Ouzo is a popular liquor enjoyed throughout Greece, often served as an aperitif before a meal. Its “effect” happens because the anise extract used to flavor it is soluble in alcohol but not in water. So, when water is added to ouzo or other anise-flavored liquors, such as absinthe, the extract precipitates into tiny, light-scattering droplets that make the drink take on a murky, opaque appearance. But exactly how these beads of liquid achieve such high stability in ouzo without the addition of any other substances, aside from water, isn’t well understood. Knowing how this works could help manufacturers more quickly and easily create stable emulsions, such as cosmetics and paints, on a large scale. Previously, researchers had examined pre-formed ouzo droplets, but no one has yet been able to view them up-close as they form. So, Nathan Gianneschi and colleagues wanted to take a more detailed look at this effect by using a high-resolution microscopy technique known as liquid phase transmission electron microscopy (LPTEM).

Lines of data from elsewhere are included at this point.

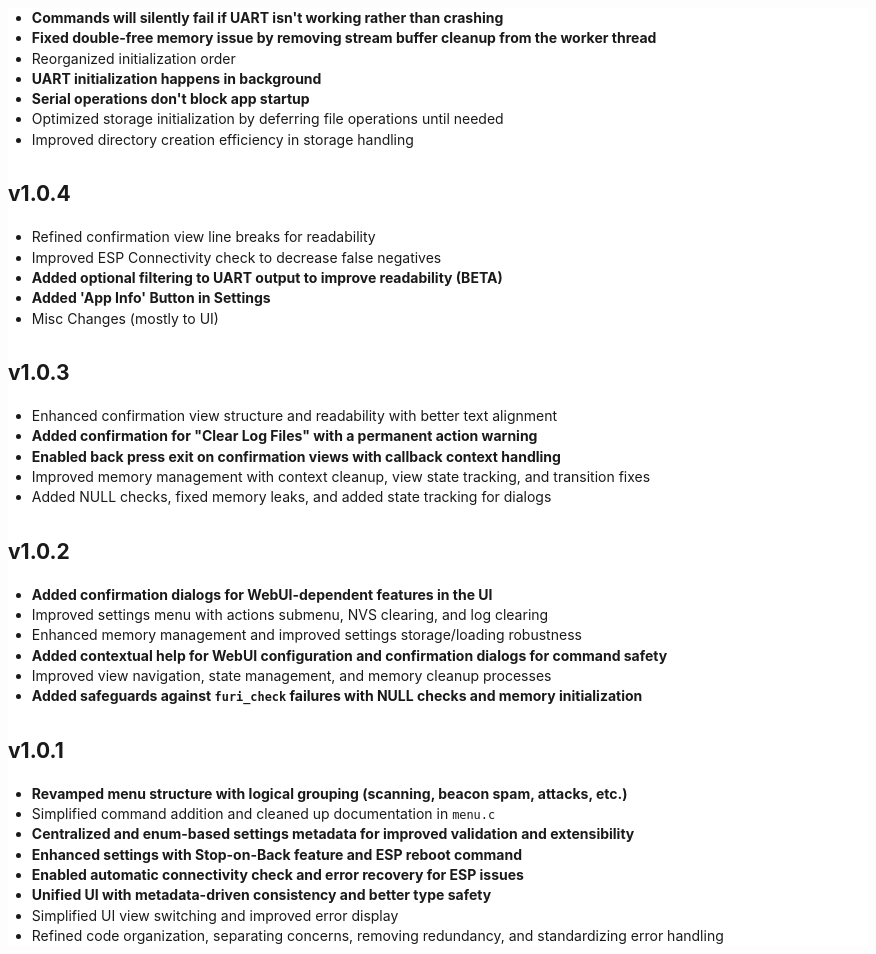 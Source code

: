- **Commands will silently fail if UART isn't working rather than crashing**
- **Fixed double-free memory issue by removing stream buffer cleanup from the worker thread**
- Reorganized initialization order
- **UART initialization happens in background**
- **Serial operations don't block app startup**
- Optimized storage initialization by deferring file operations until needed
- Improved directory creation efficiency in storage handling

## v1.0.4

- Refined confirmation view line breaks for readability
- Improved ESP Connectivity check to decrease false negatives
- **Added optional filtering to UART output to improve readability (BETA)**
- **Added 'App Info' Button in Settings**
- Misc Changes (mostly to UI)

## v1.0.3

- Enhanced confirmation view structure and readability with better text alignment
- **Added confirmation for "Clear Log Files" with a permanent action warning**
- **Enabled back press exit on confirmation views with callback context handling**
- Improved memory management with context cleanup, view state tracking, and transition fixes
- Added NULL checks, fixed memory leaks, and added state tracking for dialogs

## v1.0.2

- **Added confirmation dialogs for WebUI-dependent features in the UI**
- Improved settings menu with actions submenu, NVS clearing, and log clearing
- Enhanced memory management and improved settings storage/loading robustness
- **Added contextual help for WebUI configuration and confirmation dialogs for command safety**
- Improved view navigation, state management, and memory cleanup processes
- **Added safeguards against `furi_check` failures with NULL checks and memory initialization**

## v1.0.1

- **Revamped menu structure with logical grouping (scanning, beacon spam, attacks, etc.)**
- Simplified command addition and cleaned up documentation in `menu.c`
- **Centralized and enum-based settings metadata for improved validation and extensibility**
- **Enhanced settings with Stop-on-Back feature and ESP reboot command**
- **Enabled automatic connectivity check and error recovery for ESP issues**
- **Unified UI with metadata-driven consistency and better type safety**
- Simplified UI view switching and improved error display
- Refined code organization, separating concerns, removing redundancy, and standardizing error handling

The researchers formed droplets by slowly adding water to a simulated ouzo solution, then watched them grow using LPTEM. They found that rather than consistently getting bigger, the droplets tended to reach a certain size then increase in “intensity” instead, with a dark ring on the outside. The spheres formed an internal, bubble-like structure, with a large concentration of the anise extract at the edge, and water and ethanol in the center. Even using commercially available ouzo, the same behavior was observed, though the droplets were smaller. The researchers say that this first-of-its-kind work both establishes the utility of the LPTEM technique and could help create other highly stable emulsions.
The authors acknowledge funding from the Army Research Office, the National Science Foundation, the Packard Foundation, the American Association for the Advancement of Science, the Sloan Foundation, the Northwestern University Graduate Research Fellowship, the Dr. John N. Nicholson Fellowship, and Procter & Gamble.